Occupying the number one spot in the Amazon Religion and Spirituality list for the last few weeks has been a book about the power of positive thinking. Having worked as a school teacher for many years, I know that believing you can achieve something is half the battle of achieving it. So I have no problem with that kind of positive thinking; but this is not a book about achieving anything, it's about 'ordering' whatever you fancy from your personal wish list: a job, money, a house and so on. Think positively about having these things, says the book, and the universe, yes the universe, will deliver them. The author tells of how she placed a trial order for the perfect man to be delivered in three months time on a specific date. Would you believe it (and here I quote) "Wowww!" he turned up on schedule.

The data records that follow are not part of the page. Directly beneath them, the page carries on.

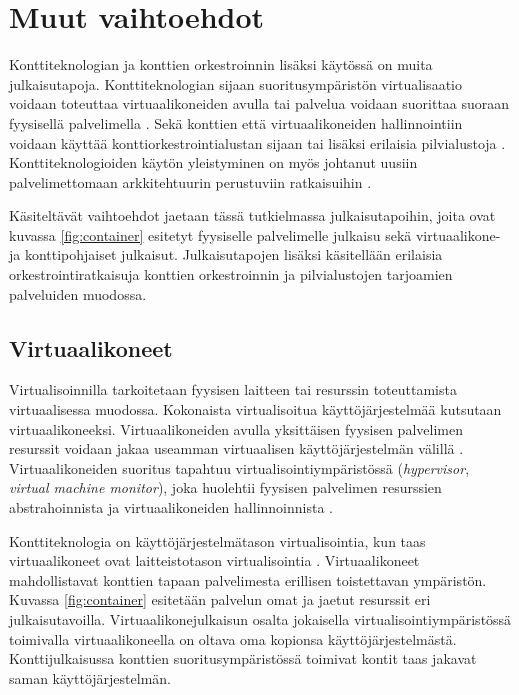 \chapter{Muut vaihtoehdot\label{options}}

Konttiteknologian ja konttien orkestroinnin lisäksi käytössä on muita julkaisutapoja. Konttiteknologian sijaan suoritusympäristön virtualisaatio voidaan toteuttaa virtuaalikoneiden avulla tai palvelua voidaan suorittaa suoraan fyysisellä palvelimella \cite{Watada19}.
Sekä konttien että virtuaalikoneiden hallinnointiin voidaan käyttää konttiorkestrointialustan sijaan tai lisäksi erilaisia pilvialustoja \cite{Bousselmi14}.
Konttiteknologioiden käytön yleistyminen on myös johtanut uusiin palvelimettomaan arkkitehtuurin perustuviin ratkaisuihin \cite{Baldini17}.

Käsiteltävät vaihtoehdot jaetaan tässä tutkielmassa julkaisutapoihin, joita ovat kuvassa \ref{fig:container} esitetyt fyysiselle palvelimelle julkaisu sekä virtuaalikone- ja konttipohjaiset julkaisut.
Julkaisutapojen lisäksi käsitellään erilaisia orkestrointiratkaisuja konttien orkestroinnin ja pilvialustojen tarjoamien palveluiden muodossa.

\section{Virtuaalikoneet}

Virtualisoinnilla tarkoitetaan fyysisen laitteen tai resurssin toteuttamista virtuaalisessa muodossa.
Kokonaista virtualisoitua käyttöjärjestelmää kutsutaan virtuaalikoneeksi.
Virtuaalikoneiden avulla yksittäisen fyysisen palvelimen resurssit voidaan jakaa useamman virtuaalisen käyttöjärjestelmän välillä \cite{Smith05}.
Virtuaalikoneiden suoritus tapahtuu virtualisointiympäristössä (\textit{hypervisor}, \textit{virtual machine monitor}), joka huolehtii fyysisen palvelimen resurssien abstrahoinnista ja virtuaalikoneiden hallinnoinnista \cite{desai13}.

Konttiteknologia on käyttöjärjestelmätason virtualisointia, kun taas virtuaalikoneet ovat laitteistotason virtualisointia \cite{Compastie20}.
Virtuaalikoneet mahdollistavat konttien tapaan palvelimesta erillisen toistettavan ympäristön.
Kuvassa \ref{fig:container} esitetään palvelun omat ja jaetut resurssit eri julkaisutavoilla.
Virtuaalikonejulkaisun osalta jokaisella virtualisointiympäristössä toimivalla virtuaalikoneella on oltava oma kopionsa käyttöjärjestelmästä.
Konttijulkaisussa konttien suoritusympäristössä toimivat kontit taas jakavat saman käyttöjärjestelmän.

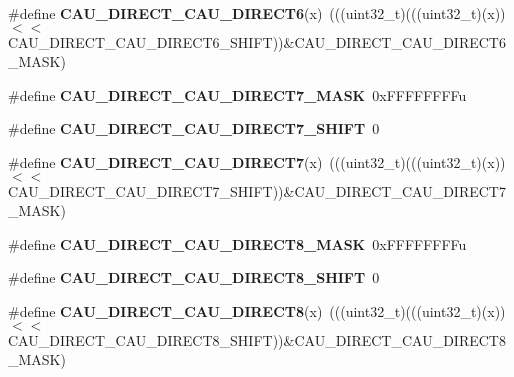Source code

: \begin{DoxyCompactItemize}
\item 
\#define {\bfseries C\+A\+U\+\_\+\+D\+I\+R\+E\+C\+T\+\_\+\+C\+A\+U\+\_\+\+D\+I\+R\+E\+C\+T6}(x)~(((uint32\+\_\+t)(((uint32\+\_\+t)(x))$<$$<$C\+A\+U\+\_\+\+D\+I\+R\+E\+C\+T\+\_\+\+C\+A\+U\+\_\+\+D\+I\+R\+E\+C\+T6\+\_\+\+S\+H\+I\+FT))\&C\+A\+U\+\_\+\+D\+I\+R\+E\+C\+T\+\_\+\+C\+A\+U\+\_\+\+D\+I\+R\+E\+C\+T6\+\_\+\+M\+A\+SK)\hypertarget{group__CAU__Register__Masks_gafd7a2e3e43805f32a2af9474502113b6}{}\label{group__CAU__Register__Masks_gafd7a2e3e43805f32a2af9474502113b6}

\item 
\#define {\bfseries C\+A\+U\+\_\+\+D\+I\+R\+E\+C\+T\+\_\+\+C\+A\+U\+\_\+\+D\+I\+R\+E\+C\+T7\+\_\+\+M\+A\+SK}~0x\+F\+F\+F\+F\+F\+F\+F\+Fu\hypertarget{group__CAU__Register__Masks_gab06d5ca76014069c1511818f08442a16}{}\label{group__CAU__Register__Masks_gab06d5ca76014069c1511818f08442a16}

\item 
\#define {\bfseries C\+A\+U\+\_\+\+D\+I\+R\+E\+C\+T\+\_\+\+C\+A\+U\+\_\+\+D\+I\+R\+E\+C\+T7\+\_\+\+S\+H\+I\+FT}~0\hypertarget{group__CAU__Register__Masks_ga779a3fffe17b85f4298a9d6b2265d543}{}\label{group__CAU__Register__Masks_ga779a3fffe17b85f4298a9d6b2265d543}

\item 
\#define {\bfseries C\+A\+U\+\_\+\+D\+I\+R\+E\+C\+T\+\_\+\+C\+A\+U\+\_\+\+D\+I\+R\+E\+C\+T7}(x)~(((uint32\+\_\+t)(((uint32\+\_\+t)(x))$<$$<$C\+A\+U\+\_\+\+D\+I\+R\+E\+C\+T\+\_\+\+C\+A\+U\+\_\+\+D\+I\+R\+E\+C\+T7\+\_\+\+S\+H\+I\+FT))\&C\+A\+U\+\_\+\+D\+I\+R\+E\+C\+T\+\_\+\+C\+A\+U\+\_\+\+D\+I\+R\+E\+C\+T7\+\_\+\+M\+A\+SK)\hypertarget{group__CAU__Register__Masks_ga6d1edd9596946b0957b74d8d8e0316f0}{}\label{group__CAU__Register__Masks_ga6d1edd9596946b0957b74d8d8e0316f0}

\item 
\#define {\bfseries C\+A\+U\+\_\+\+D\+I\+R\+E\+C\+T\+\_\+\+C\+A\+U\+\_\+\+D\+I\+R\+E\+C\+T8\+\_\+\+M\+A\+SK}~0x\+F\+F\+F\+F\+F\+F\+F\+Fu\hypertarget{group__CAU__Register__Masks_ga8999b171027ec70233192fd566cdd6fd}{}\label{group__CAU__Register__Masks_ga8999b171027ec70233192fd566cdd6fd}

\item 
\#define {\bfseries C\+A\+U\+\_\+\+D\+I\+R\+E\+C\+T\+\_\+\+C\+A\+U\+\_\+\+D\+I\+R\+E\+C\+T8\+\_\+\+S\+H\+I\+FT}~0\hypertarget{group__CAU__Register__Masks_gaae1fbd7c8c40fd07e3928b29d1dcfd0b}{}\label{group__CAU__Register__Masks_gaae1fbd7c8c40fd07e3928b29d1dcfd0b}

\item 
\#define {\bfseries C\+A\+U\+\_\+\+D\+I\+R\+E\+C\+T\+\_\+\+C\+A\+U\+\_\+\+D\+I\+R\+E\+C\+T8}(x)~(((uint32\+\_\+t)(((uint32\+\_\+t)(x))$<$$<$C\+A\+U\+\_\+\+D\+I\+R\+E\+C\+T\+\_\+\+C\+A\+U\+\_\+\+D\+I\+R\+E\+C\+T8\+\_\+\+S\+H\+I\+FT))\&C\+A\+U\+\_\+\+D\+I\+R\+E\+C\+T\+\_\+\+C\+A\+U\+\_\+\+D\+I\+R\+E\+C\+T8\+\_\+\+M\+A\+SK)\hypertarget{group__CAU__Register__Masks_ga14f69dcb73370620d040cad8fbfa94b1}{}\label{group__CAU__Register__Masks_ga14f69dcb73370620d040cad8fbfa94b1}


\end{DoxyCompactItemize}
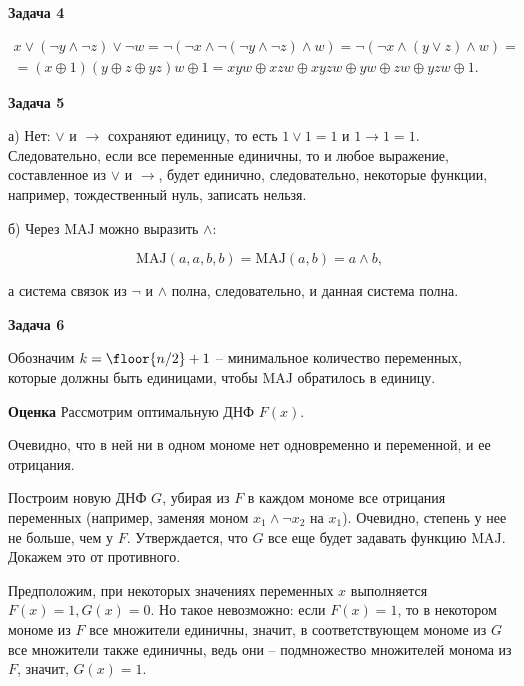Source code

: 	\begin{center}
    \textbf{Задача 4}
\end{center}
		\begin{multline*}
			x \lor (\neg y \land \neg z) \lor \neg w = \neg (\neg x \land \neg (\neg y \land \neg z) \land w) = \neg (\neg x \land (y \lor z) \land w) = \\
			= (x \oplus 1)(y \oplus z \oplus yz)w \oplus 1 = xyw \oplus xzw \oplus xyzw \oplus yw \oplus zw \oplus yzw \oplus 1.
		\end{multline*}


	\begin{center}
    \textbf{Задача 5}
\end{center}
		а) Нет: $\lor$ и $\rightarrow$ сохраняют единицу, то есть $1 \lor 1 = 1$ и $1 \rightarrow 1 = 1$. Следовательно, если все переменные единичны, то и любое выражение, составленное из $\lor$ и $\rightarrow$, будет единично, следовательно, некоторые функции, например, тождественный нуль, записать нельзя.

		б) Через $\mathrm{MAJ}$ можно выразить $\land$:

		\begin{equation*}
			\mathrm{MAJ}(a, a, b, b) = \mathrm{MAJ}(a, b) = a \land b,
		\end{equation*}

		а система связок из $\neg$ и $\land$ полна, следовательно, и данная система полна.


	\begin{center}
    \textbf{Задача 6}
\end{center}
		Обозначим $k = \floor{n/2} + 1$ -- минимальное количество переменных, которые должны быть единицами, чтобы $\mathrm{MAJ}$ обратилось в единицу.

		\textbf{Оценка}
			Рассмотрим оптимальную ДНФ $F(x)$.

			Очевидно, что в ней ни в одном мономе нет одновременно и переменной, и ее отрицания.

			Построим новую ДНФ $G$, убирая из $F$ в каждом мономе все отрицания переменных (например, заменяя моном $x_1 \land \neg x_2$ на $x_1$). Очевидно, степень у нее не больше, чем у $F$. Утверждается, что $G$ все еще будет задавать функцию $\mathrm{MAJ}$. Докажем это от противного.

			Предположим, при некоторых значениях переменных $x$ выполняется $F(x) = 1, G(x) = 0$. Но такое невозможно: если $F(x) = 1$, то в некотором мономе из $F$ все множители единичны, значит, в соответствующем мономе из $G$ все множители также единичны, ведь они -- подмножество множителей монома из $F$, значит, $G(x) = 1$.

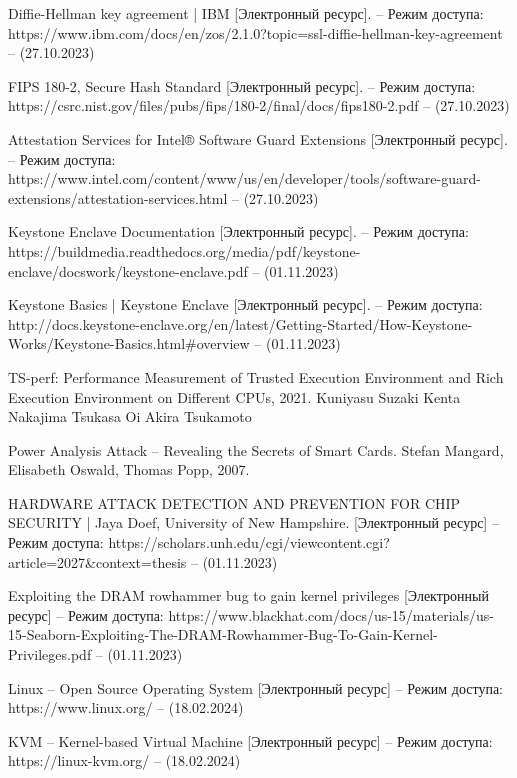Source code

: \begin{thebibliography}{}
Diffie-Hellman key agreement | IBM [Электронный ресурс]. – Режим доступа: https://www.ibm.com/docs/en/zos/2.1.0?topic=ssl-diffie-hellman-key-agreement – (27.10.2023)

FIPS 180-2, Secure Hash Standard [Электронный ресурс]. – Режим доступа: https://csrc.nist.gov/files/pubs/fips/180-2/final/docs/fips180-2.pdf – (27.10.2023)

Attestation Services for Intel® Software Guard Extensions [Электронный ресурс]. – Режим доступа: https://www.intel.com/content/www/us/en/developer/tools/software-guard-extensions/attestation-services.html – (27.10.2023)

Keystone Enclave Documentation [Электронный ресурс]. – Режим доступа: https://buildmedia.readthedocs.org/media/pdf/keystone-enclave/docswork/keystone-enclave.pdf – (01.11.2023)

Keystone Basics | Keystone Enclave [Электронный ресурс]. – Режим доступа: http://docs.keystone-enclave.org/en/latest/Getting-Started/How-Keystone-Works/Keystone-Basics.html\#overview – (01.11.2023)

TS-perf: Performance Measurement of Trusted Execution Environment and Rich Execution Environment on Different CPUs, 2021. Kuniyasu Suzaki Kenta Nakajima Tsukasa Oi Akira Tsukamoto

Power Analysis Attack -- Revealing the Secrets of Smart Cards. Stefan Mangard, Elisabeth Oswald, Thomas Popp, 2007.

HARDWARE ATTACK DETECTION AND PREVENTION FOR CHIP SECURITY | Jaya Doef, University of New Hampshire. [Электронный ресурс] – Режим доступа: https://scholars.unh.edu/cgi/viewcontent.cgi?article=2027\&context=thesis – (01.11.2023)

Exploiting the DRAM rowhammer bug to gain kernel privileges [Электронный ресурс] – Режим доступа: https://www.blackhat.com/docs/us-15/materials/us-15-Seaborn-Exploiting-The-DRAM-Rowhammer-Bug-To-Gain-Kernel-Privileges.pdf – (01.11.2023)

Linux -- Open Source Operating System [Электронный ресурс] – Режим доступа: https://www.linux.org/ – (18.02.2024)

KVM -- Kernel-based Virtual Machine [Электронный ресурс] – Режим доступа: https://linux-kvm.org/ – (18.02.2024)


\end{thebibliography}
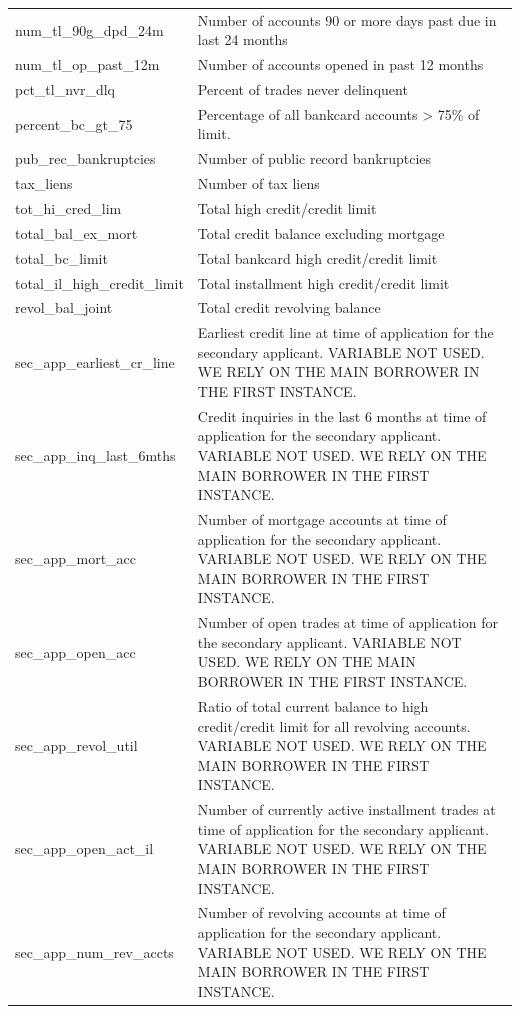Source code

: \documentclass[11pt,]{report}
\begin{document}
\begin{longtable}[t]{>{\raggedright\arraybackslash}p{7cm}>{\raggedright\arraybackslash}p{7cm}}
num\_tl\_90g\_dpd\_24m & Number of accounts 90 or more days past due in last 24 months\\
\addlinespace
num\_tl\_op\_past\_12m & Number of accounts opened in past 12 months\\
pct\_tl\_nvr\_dlq & Percent of trades never delinquent\\
percent\_bc\_gt\_75 & Percentage of all bankcard accounts > 75\% of limit.\\
pub\_rec\_bankruptcies & Number of public record bankruptcies\\
tax\_liens & Number of tax liens\\
\addlinespace
tot\_hi\_cred\_lim & Total high credit/credit limit\\
total\_bal\_ex\_mort & Total credit balance excluding mortgage\\
total\_bc\_limit & Total bankcard high credit/credit limit\\
total\_il\_high\_credit\_limit & Total installment high credit/credit limit\\
revol\_bal\_joint & Total credit revolving balance\\
\addlinespace
sec\_app\_earliest\_cr\_line & Earliest credit line at time of application for the secondary applicant. VARIABLE NOT USED. WE RELY ON THE MAIN BORROWER IN THE FIRST INSTANCE.\\
sec\_app\_inq\_last\_6mths & Credit inquiries in the last 6 months at time of application for the secondary applicant. VARIABLE NOT USED. WE RELY ON THE MAIN BORROWER IN THE FIRST INSTANCE.\\
sec\_app\_mort\_acc & Number of mortgage accounts at time of application for the secondary applicant. VARIABLE NOT USED. WE RELY ON THE MAIN BORROWER IN THE FIRST INSTANCE.\\
sec\_app\_open\_acc & Number of open trades at time of application for the secondary applicant. VARIABLE NOT USED. WE RELY ON THE MAIN BORROWER IN THE FIRST INSTANCE.\\
sec\_app\_revol\_util & Ratio of total current balance to high credit/credit limit for all revolving accounts. VARIABLE NOT USED. WE RELY ON THE MAIN BORROWER IN THE FIRST INSTANCE.\\
\addlinespace
sec\_app\_open\_act\_il & Number of currently active installment trades at time of application for the secondary applicant. VARIABLE NOT USED. WE RELY ON THE MAIN BORROWER IN THE FIRST INSTANCE.\\
sec\_app\_num\_rev\_accts & Number of revolving accounts at time of application for the secondary applicant. VARIABLE NOT USED. WE RELY ON THE MAIN BORROWER IN THE FIRST INSTANCE.\\

\end{longtable}
\end{document}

Now what is astonishing is not only that this book sells but that a major bookseller considers it to be one that belongs in the Religion and Spirituality section. This book classification reflects the way people today understand the spiritual dimension of life; 'spirituality' is everywhere. Adverts claim that a certain therapy is spiritual and new age practises claim spiritual credentials. Crowning it all is the statement: 'I'm not religious but I am spiritual'. This now seems to be a normative self-description for most people in Britain. Yet this very explicit self-categorisation is rarely subjected to critical analysis. The growth of spirituality is simply acclaimed as a self-evident good without any effort to define the word spiritual.We badly need a better understanding of the rise of spirituality detached from religion and as a contribution to that understanding I offer some observations. My first observation is the commercialisation of this part of life. Where religion used to hold sway as a public service, now there is a retail industry filling the religion gap in people's lives. Where once Billy Graham filled Wembley stadium and invited you to give your life to Jesus, since 1977 the Mind Body Spirit Fair has been filling Olympia and other exhibition halls, with suppliers offering a range of saleable products from tarot to Hopi ear candles to eastern wisdom. The free market has overrun the last bastion; religion as a public service has nearly disappeared and its spiritual assets have been acquired by private companies. In their book 'Selling Spirituality: The Silent Takeover of Religion' Jeremy Carrette and Richard King analyse the history of this process from a Marxist perspective. They conclude that if Marx were alive today he would say: 'spirituality is the opium of the people' and, surprisingly, they add that 'religious traditions provide the richest intellectual examples we have of humanity's collective effort to make sense of life, community and ethics.' The commercial exploitation of spirituality is now so bad that even the Marxists are defending the old religious traditions.
This commercially driven spiritual market place has been responding to a spontaneous turn to spirituality during the twentieth century. As more and more people in developed countries have their basic material needs satisfied, they want increasingly to develop the non-material side of their lives. This is often expressed as the desire for peace of mind which in turn leads to the quest for meaning. Moments of peace and insight are sought-after features of life and it is these that the new spirituality movements seek to offer.